Collected data
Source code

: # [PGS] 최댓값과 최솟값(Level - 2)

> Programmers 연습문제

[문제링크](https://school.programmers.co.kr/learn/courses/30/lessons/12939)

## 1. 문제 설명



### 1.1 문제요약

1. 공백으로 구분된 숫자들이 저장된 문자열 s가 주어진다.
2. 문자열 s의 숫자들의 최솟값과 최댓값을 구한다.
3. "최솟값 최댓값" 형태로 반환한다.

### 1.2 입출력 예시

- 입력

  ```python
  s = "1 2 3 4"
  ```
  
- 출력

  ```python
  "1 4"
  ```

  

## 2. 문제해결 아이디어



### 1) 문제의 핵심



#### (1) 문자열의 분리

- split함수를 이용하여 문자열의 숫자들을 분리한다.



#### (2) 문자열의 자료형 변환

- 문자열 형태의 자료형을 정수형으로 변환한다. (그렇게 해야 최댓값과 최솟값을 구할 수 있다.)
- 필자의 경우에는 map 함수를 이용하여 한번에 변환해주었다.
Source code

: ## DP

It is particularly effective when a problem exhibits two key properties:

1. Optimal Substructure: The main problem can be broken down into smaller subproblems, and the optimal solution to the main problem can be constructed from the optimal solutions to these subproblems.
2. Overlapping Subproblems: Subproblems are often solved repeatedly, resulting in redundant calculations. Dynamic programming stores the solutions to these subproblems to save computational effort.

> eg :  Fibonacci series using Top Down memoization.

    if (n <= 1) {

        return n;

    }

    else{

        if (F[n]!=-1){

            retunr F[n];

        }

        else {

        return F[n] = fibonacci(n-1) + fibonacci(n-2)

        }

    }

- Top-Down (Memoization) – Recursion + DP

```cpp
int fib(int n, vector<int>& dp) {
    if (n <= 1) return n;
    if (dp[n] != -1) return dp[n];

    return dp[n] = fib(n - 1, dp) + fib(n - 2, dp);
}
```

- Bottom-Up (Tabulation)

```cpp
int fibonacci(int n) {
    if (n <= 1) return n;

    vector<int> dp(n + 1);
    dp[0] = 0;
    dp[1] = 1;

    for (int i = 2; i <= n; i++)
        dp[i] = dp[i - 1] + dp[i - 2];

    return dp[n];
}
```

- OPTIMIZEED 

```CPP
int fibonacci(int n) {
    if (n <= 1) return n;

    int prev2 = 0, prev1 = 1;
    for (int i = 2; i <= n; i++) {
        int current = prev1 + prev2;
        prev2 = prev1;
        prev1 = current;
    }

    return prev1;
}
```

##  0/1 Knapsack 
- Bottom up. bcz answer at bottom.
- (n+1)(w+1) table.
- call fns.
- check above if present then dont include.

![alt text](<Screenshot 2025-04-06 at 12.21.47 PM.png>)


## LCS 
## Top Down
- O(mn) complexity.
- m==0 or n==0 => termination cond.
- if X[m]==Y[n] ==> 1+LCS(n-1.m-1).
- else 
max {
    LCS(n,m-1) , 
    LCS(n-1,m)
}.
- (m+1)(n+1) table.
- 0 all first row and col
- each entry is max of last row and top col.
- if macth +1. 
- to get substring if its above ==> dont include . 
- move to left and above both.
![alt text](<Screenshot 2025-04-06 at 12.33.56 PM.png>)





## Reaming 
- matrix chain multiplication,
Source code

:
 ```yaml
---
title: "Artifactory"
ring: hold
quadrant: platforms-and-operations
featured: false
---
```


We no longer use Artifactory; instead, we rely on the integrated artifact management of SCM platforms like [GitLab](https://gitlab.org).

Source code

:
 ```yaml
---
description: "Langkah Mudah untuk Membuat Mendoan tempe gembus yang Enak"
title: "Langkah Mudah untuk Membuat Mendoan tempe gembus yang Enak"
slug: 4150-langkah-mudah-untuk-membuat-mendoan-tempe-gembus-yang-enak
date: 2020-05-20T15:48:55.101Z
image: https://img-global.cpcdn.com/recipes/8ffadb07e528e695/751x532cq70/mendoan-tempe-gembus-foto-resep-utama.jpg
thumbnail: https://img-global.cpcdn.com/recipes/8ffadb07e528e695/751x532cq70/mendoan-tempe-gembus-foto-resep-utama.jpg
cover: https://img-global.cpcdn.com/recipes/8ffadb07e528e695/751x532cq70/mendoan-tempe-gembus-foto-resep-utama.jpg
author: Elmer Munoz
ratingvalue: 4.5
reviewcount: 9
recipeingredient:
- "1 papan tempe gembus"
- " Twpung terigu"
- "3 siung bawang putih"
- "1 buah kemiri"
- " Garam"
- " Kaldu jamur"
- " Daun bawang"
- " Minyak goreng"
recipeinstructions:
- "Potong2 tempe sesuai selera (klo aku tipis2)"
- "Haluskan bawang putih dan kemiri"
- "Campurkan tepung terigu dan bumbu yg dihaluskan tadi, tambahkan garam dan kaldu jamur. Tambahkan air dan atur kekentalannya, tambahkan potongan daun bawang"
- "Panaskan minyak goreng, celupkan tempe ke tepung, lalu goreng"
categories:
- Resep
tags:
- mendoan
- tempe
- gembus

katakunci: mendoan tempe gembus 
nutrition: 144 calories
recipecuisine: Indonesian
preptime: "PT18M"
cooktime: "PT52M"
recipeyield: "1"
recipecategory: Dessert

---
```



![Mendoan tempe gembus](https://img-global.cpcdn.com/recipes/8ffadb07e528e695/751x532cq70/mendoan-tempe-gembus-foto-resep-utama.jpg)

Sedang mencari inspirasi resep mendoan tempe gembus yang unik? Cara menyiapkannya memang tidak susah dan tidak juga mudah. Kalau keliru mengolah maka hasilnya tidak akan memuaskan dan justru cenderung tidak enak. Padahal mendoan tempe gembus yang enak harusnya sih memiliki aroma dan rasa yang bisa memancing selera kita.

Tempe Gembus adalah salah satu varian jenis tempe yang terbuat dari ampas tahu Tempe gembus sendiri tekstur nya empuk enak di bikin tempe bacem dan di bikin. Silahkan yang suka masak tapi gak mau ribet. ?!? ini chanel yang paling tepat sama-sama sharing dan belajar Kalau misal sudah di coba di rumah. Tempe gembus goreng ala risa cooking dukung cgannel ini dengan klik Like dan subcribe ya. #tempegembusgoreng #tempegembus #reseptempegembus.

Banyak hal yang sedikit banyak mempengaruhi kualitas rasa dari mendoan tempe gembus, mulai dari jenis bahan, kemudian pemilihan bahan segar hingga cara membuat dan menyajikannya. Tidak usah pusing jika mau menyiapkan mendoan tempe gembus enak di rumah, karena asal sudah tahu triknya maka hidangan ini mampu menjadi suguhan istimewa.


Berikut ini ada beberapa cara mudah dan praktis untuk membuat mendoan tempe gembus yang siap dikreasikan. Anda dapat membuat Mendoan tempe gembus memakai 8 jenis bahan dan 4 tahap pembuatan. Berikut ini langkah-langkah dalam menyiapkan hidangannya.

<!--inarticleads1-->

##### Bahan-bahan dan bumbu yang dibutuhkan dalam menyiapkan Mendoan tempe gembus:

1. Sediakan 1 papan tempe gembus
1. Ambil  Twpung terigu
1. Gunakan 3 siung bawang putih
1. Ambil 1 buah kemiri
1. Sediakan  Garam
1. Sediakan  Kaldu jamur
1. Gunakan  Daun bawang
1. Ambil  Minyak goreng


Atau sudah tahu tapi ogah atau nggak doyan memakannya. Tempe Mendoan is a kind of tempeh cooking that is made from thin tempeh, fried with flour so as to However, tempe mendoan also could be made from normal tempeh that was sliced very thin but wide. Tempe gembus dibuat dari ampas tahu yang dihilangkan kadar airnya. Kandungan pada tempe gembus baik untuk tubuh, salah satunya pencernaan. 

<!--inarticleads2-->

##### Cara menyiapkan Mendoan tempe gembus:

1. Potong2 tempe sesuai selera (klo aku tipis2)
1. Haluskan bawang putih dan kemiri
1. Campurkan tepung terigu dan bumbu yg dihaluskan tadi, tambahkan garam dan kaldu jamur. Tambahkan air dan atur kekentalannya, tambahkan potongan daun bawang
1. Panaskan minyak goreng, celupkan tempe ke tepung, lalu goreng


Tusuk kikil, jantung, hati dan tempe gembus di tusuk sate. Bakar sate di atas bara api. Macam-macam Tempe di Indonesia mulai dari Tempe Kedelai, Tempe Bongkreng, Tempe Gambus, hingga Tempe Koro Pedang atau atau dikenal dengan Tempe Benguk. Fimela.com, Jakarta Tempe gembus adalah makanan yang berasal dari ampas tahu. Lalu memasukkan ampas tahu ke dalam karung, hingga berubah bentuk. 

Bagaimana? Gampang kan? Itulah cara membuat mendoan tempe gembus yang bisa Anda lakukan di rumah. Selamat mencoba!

**The problem:** Tally the lines in the records that hold the word "jamur". Give only the total.

**Solution to the exercise:** 4